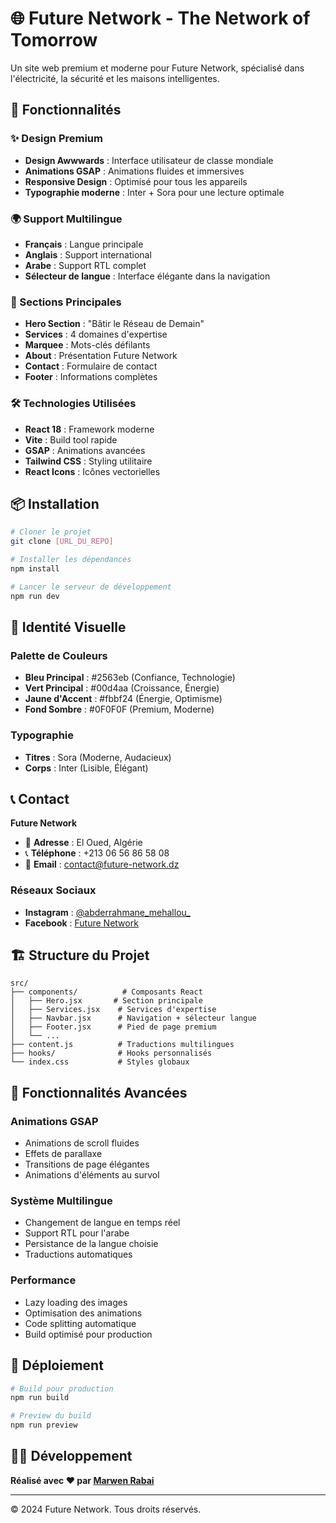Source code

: # 🌐 Future Network - The Network of Tomorrow

Un site web premium et moderne pour Future Network, spécialisé dans l'électricité, la sécurité et les maisons intelligentes.

## 🚀 Fonctionnalités

### ✨ Design Premium
- **Design Awwwards** : Interface utilisateur de classe mondiale
- **Animations GSAP** : Animations fluides et immersives
- **Responsive Design** : Optimisé pour tous les appareils
- **Typographie moderne** : Inter + Sora pour une lecture optimale

### 🌍 Support Multilingue
- **Français** : Langue principale
- **Anglais** : Support international
- **Arabe** : Support RTL complet
- **Sélecteur de langue** : Interface élégante dans la navigation

### 🎯 Sections Principales
- **Hero Section** : "Bâtir le Réseau de Demain"
- **Services** : 4 domaines d'expertise
- **Marquee** : Mots-clés défilants
- **About** : Présentation Future Network
- **Contact** : Formulaire de contact
- **Footer** : Informations complètes

### 🛠️ Technologies Utilisées
- **React 18** : Framework moderne
- **Vite** : Build tool rapide
- **GSAP** : Animations avancées
- **Tailwind CSS** : Styling utilitaire
- **React Icons** : Icônes vectorielles

## 📦 Installation

```bash
# Cloner le projet
git clone [URL_DU_REPO]

# Installer les dépendances
npm install

# Lancer le serveur de développement
npm run dev
```

## 🎨 Identité Visuelle

### Palette de Couleurs
- **Bleu Principal** : #2563eb (Confiance, Technologie)
- **Vert Principal** : #00d4aa (Croissance, Énergie)
- **Jaune d'Accent** : #fbbf24 (Énergie, Optimisme)
- **Fond Sombre** : #0F0F0F (Premium, Moderne)

### Typographie
- **Titres** : Sora (Moderne, Audacieux)
- **Corps** : Inter (Lisible, Élégant)

## 📞 Contact

**Future Network**
- 📍 **Adresse** : El Oued, Algérie
- 📞 **Téléphone** : +213 06 56 86 58 08
- 📧 **Email** : contact@future-network.dz

### Réseaux Sociaux
- **Instagram** : [@abderrahmane_mehallou_](https://www.instagram.com/abderrahmane_mehallou_)
- **Facebook** : [Future Network](https://www.facebook.com/share/19M42tQxHG/)

## 🏗️ Structure du Projet

```
src/
├── components/          # Composants React
│   ├── Hero.jsx       # Section principale
│   ├── Services.jsx    # Services d'expertise
│   ├── Navbar.jsx      # Navigation + sélecteur langue
│   ├── Footer.jsx      # Pied de page premium
│   └── ...
├── content.js          # Traductions multilingues
├── hooks/              # Hooks personnalisés
└── index.css           # Styles globaux
```

## 🌟 Fonctionnalités Avancées

### Animations GSAP
- Animations de scroll fluides
- Effets de parallaxe
- Transitions de page élégantes
- Animations d'éléments au survol

### Système Multilingue
- Changement de langue en temps réel
- Support RTL pour l'arabe
- Persistance de la langue choisie
- Traductions automatiques

### Performance
- Lazy loading des images
- Optimisation des animations
- Code splitting automatique
- Build optimisé pour production

## 🚀 Déploiement

```bash
# Build pour production
npm run build

# Preview du build
npm run preview
```

## 👨‍💻 Développement

**Réalisé avec ❤️ par [Marwen Rabai](https://marwenrabai.strikingly.com)**

---

© 2024 Future Network. Tous droits réservés.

Problem requirements: Please go through the data and copy each line containing the word "Footer".

Exercise answer:
- **Footer** : Informations complètes
│   ├── Footer.jsx      # Pied de page premium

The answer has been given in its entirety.